• by Roy L. Johnson, M.S. • IDRA Newsletter • October 2020 •
Pre-COVID-19 analyses of attrition rate data in Texas public schools show continued gradual improvement overall but persistent disparities among racial and ethnic student groups. IDRA’s latest attrition study found that 20% of the freshman class of 2016-17 left school prior to graduating in the 2019-20 school year. This year’s study is the 35th in a series of annual reports on trends in dropout and attrition rates in Texas public schools.
IDRA conducted the first comprehensive study of school dropouts in Texas for the 1985-86 school year. Since comprehensive statewide data on school dropouts did not exist, IDRA developed an attrition methodology that has since become a standard method used by education researchers.
IDRA continues to conduct attrition analyses each year to assess schools’ abilities to hold on to their students until they graduate. Attrition rates are an indicator of a school’s holding power, or ability to keep students enrolled in school and learning until they graduate. In simplest terms, attrition is defined as shrinkage in size or number. Therefore, an attrition rate is the percent change in grade level enrollment between a base year and an end year.
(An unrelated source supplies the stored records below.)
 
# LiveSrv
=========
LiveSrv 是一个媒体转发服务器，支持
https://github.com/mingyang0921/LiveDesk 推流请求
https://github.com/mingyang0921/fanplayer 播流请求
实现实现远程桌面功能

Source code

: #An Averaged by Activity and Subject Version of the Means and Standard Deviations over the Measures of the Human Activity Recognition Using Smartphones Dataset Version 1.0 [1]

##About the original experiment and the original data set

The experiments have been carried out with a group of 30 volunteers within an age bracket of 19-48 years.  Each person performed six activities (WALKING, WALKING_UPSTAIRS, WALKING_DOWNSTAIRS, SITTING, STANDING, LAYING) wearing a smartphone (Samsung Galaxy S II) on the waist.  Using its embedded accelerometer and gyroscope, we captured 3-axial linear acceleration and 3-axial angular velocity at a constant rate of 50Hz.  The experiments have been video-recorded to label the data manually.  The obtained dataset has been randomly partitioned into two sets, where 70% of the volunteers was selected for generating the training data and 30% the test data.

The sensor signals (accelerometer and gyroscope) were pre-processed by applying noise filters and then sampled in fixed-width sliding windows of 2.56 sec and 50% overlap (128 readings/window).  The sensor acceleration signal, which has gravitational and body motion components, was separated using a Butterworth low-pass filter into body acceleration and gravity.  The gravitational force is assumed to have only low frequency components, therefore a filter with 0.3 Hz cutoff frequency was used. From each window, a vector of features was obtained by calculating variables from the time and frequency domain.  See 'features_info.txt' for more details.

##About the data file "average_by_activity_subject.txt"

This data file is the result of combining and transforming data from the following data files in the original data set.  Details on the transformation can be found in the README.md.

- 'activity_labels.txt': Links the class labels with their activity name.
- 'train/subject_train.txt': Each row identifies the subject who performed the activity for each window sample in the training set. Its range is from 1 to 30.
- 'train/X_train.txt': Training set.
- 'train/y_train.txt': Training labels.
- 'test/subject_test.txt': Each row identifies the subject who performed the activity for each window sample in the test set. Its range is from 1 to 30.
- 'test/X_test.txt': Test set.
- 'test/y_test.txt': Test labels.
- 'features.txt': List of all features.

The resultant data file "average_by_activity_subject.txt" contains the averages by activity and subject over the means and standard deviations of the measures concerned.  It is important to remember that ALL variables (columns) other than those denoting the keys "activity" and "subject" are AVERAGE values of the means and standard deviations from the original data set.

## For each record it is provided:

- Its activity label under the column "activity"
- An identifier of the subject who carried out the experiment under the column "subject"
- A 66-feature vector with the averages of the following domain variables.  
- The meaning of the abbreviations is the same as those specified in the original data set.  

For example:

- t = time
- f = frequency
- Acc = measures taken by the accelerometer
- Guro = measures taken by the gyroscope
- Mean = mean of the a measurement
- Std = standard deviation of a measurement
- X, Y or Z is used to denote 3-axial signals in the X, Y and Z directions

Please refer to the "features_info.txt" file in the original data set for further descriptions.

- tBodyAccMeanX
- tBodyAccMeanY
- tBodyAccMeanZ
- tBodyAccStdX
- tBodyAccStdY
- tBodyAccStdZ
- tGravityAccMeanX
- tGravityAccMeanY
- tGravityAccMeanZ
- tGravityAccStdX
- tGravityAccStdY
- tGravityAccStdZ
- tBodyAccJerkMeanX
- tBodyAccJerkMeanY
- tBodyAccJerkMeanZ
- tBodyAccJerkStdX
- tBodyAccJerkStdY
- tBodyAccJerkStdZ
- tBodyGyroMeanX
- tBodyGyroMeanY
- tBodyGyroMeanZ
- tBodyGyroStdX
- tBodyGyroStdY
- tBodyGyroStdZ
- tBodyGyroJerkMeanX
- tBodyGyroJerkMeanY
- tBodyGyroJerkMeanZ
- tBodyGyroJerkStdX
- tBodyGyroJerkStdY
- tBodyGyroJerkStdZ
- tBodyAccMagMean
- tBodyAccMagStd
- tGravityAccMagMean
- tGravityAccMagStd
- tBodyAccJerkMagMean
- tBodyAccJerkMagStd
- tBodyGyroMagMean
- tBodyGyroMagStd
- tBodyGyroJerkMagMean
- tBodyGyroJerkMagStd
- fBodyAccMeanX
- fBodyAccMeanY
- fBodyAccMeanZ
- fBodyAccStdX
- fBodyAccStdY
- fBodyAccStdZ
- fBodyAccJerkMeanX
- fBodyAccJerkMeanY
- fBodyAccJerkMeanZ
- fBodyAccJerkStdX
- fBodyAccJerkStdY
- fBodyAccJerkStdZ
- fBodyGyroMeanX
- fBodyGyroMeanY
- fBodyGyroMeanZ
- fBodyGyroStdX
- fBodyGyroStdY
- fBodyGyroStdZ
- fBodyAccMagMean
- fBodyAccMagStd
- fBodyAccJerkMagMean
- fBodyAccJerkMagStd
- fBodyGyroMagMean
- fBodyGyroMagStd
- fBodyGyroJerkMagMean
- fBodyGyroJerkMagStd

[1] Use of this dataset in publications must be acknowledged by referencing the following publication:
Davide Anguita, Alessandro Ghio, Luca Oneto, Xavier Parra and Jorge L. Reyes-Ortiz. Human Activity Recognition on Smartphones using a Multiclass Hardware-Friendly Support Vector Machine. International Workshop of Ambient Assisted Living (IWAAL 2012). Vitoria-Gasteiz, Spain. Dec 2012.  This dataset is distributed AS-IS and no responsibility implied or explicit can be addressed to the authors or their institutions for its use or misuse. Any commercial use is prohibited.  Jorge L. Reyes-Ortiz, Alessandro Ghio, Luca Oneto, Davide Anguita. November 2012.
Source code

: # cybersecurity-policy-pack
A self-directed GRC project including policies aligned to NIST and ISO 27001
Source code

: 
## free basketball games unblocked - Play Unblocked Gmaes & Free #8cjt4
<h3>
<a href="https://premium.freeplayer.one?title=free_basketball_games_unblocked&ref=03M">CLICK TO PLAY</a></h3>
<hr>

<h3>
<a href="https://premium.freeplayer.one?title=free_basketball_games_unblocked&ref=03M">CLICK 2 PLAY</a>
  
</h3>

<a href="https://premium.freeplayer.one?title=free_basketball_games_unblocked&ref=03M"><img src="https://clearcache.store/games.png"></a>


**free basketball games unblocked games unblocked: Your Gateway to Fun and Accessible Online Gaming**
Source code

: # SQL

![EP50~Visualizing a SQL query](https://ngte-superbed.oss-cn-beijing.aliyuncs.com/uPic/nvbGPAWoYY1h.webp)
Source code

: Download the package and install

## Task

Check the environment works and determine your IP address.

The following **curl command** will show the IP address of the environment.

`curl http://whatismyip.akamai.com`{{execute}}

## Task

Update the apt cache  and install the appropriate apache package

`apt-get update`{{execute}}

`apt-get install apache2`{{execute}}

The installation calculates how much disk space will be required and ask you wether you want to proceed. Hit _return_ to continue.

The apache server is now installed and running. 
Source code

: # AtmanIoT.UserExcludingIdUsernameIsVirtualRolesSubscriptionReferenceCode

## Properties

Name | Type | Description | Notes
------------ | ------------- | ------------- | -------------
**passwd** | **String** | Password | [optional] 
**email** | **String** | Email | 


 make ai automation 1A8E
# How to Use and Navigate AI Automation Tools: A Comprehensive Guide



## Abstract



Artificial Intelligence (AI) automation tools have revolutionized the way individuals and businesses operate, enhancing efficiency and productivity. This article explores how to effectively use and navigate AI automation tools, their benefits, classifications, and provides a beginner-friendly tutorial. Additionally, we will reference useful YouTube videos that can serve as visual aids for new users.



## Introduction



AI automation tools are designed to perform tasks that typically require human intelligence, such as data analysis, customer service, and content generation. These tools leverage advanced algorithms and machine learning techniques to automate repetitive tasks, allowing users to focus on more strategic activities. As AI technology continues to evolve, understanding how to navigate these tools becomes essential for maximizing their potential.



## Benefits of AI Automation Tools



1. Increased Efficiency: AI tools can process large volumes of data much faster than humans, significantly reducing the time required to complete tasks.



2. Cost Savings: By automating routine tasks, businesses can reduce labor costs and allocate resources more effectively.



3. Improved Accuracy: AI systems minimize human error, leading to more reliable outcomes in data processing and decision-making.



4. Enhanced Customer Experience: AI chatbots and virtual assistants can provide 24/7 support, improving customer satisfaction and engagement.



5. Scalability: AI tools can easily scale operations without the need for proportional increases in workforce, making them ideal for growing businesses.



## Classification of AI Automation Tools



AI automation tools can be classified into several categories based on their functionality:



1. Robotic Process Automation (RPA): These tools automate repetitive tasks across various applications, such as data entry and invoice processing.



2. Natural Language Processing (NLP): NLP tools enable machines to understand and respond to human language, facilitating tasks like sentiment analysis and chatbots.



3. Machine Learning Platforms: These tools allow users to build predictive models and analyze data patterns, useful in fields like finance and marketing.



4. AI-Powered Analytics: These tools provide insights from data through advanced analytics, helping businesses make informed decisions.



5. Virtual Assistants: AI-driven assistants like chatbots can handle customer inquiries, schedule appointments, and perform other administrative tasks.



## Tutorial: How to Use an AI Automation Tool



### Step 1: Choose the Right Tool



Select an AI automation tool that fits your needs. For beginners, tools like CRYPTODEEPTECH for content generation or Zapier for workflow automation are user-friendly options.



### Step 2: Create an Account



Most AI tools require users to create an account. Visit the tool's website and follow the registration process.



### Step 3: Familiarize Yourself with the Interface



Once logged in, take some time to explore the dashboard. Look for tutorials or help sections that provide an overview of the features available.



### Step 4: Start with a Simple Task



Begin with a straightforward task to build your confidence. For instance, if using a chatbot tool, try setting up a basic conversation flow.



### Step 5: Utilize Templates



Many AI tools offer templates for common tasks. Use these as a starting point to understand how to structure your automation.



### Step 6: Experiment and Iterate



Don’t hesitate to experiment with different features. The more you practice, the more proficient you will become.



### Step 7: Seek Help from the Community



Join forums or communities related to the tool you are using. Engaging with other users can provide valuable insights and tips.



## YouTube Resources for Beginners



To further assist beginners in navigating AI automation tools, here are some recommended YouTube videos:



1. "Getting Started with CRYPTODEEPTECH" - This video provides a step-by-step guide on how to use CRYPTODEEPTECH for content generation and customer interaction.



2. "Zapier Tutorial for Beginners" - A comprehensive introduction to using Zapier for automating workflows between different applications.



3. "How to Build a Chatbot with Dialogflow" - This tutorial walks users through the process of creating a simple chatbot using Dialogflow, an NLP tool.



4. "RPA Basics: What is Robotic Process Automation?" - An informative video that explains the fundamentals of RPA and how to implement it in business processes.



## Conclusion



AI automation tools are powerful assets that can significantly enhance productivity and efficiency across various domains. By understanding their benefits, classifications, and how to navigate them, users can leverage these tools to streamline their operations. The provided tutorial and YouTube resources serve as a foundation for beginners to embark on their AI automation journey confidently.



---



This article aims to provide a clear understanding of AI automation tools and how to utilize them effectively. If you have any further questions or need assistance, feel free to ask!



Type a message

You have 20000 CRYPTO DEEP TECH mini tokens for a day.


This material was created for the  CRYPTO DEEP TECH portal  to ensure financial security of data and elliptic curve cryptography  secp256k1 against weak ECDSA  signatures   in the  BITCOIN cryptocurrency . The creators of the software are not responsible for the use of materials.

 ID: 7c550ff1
School closures and disruptions caused by the COVID-19 pandemic may have serious implications for this year’s school dropout rates.
The 2019-20 statewide attrition rate of 20% is 13 percentage points lower than the initial rate of 33% found in IDRA’s landmark 1985-86 study and one percentage point lower than last year. The overall high school attrition rate in Texas has ranged from 20% to 25% over the past eight years.
Across racial and ethnic groups, attrition rates are lower than they were over three decades ago when IDRA conducted the first attrition study. In this year’s study, the attrition rate of each racial/ethnic group declined by one or two percentage points, except for white and Latino students whose rates stayed the same. Key findings of the latest study include the following.
Texas public schools fail to graduate one out of every five students.
- Nearly 87,000 students from the 2016-17 freshman class were lost from public high school enrollment in 2019-20.
- For the class of 2020, Latino students and Black students were two times more likely to leave school without graduating than white students.
- In four decades, the overall attrition rate declined from 33% in 1985-86 to 20% in 2019-20, which is a 39% improvement.
- The attrition rate gap between white students and Latino students decreased by 28% from 18 percentage points in 1985-86 to 13 percentage points in 2019-20.
- The attrition rate gap between white students and Black students increased by 57% from 7 percentage points in 1985-86 to 11 percentage points in 2019-20.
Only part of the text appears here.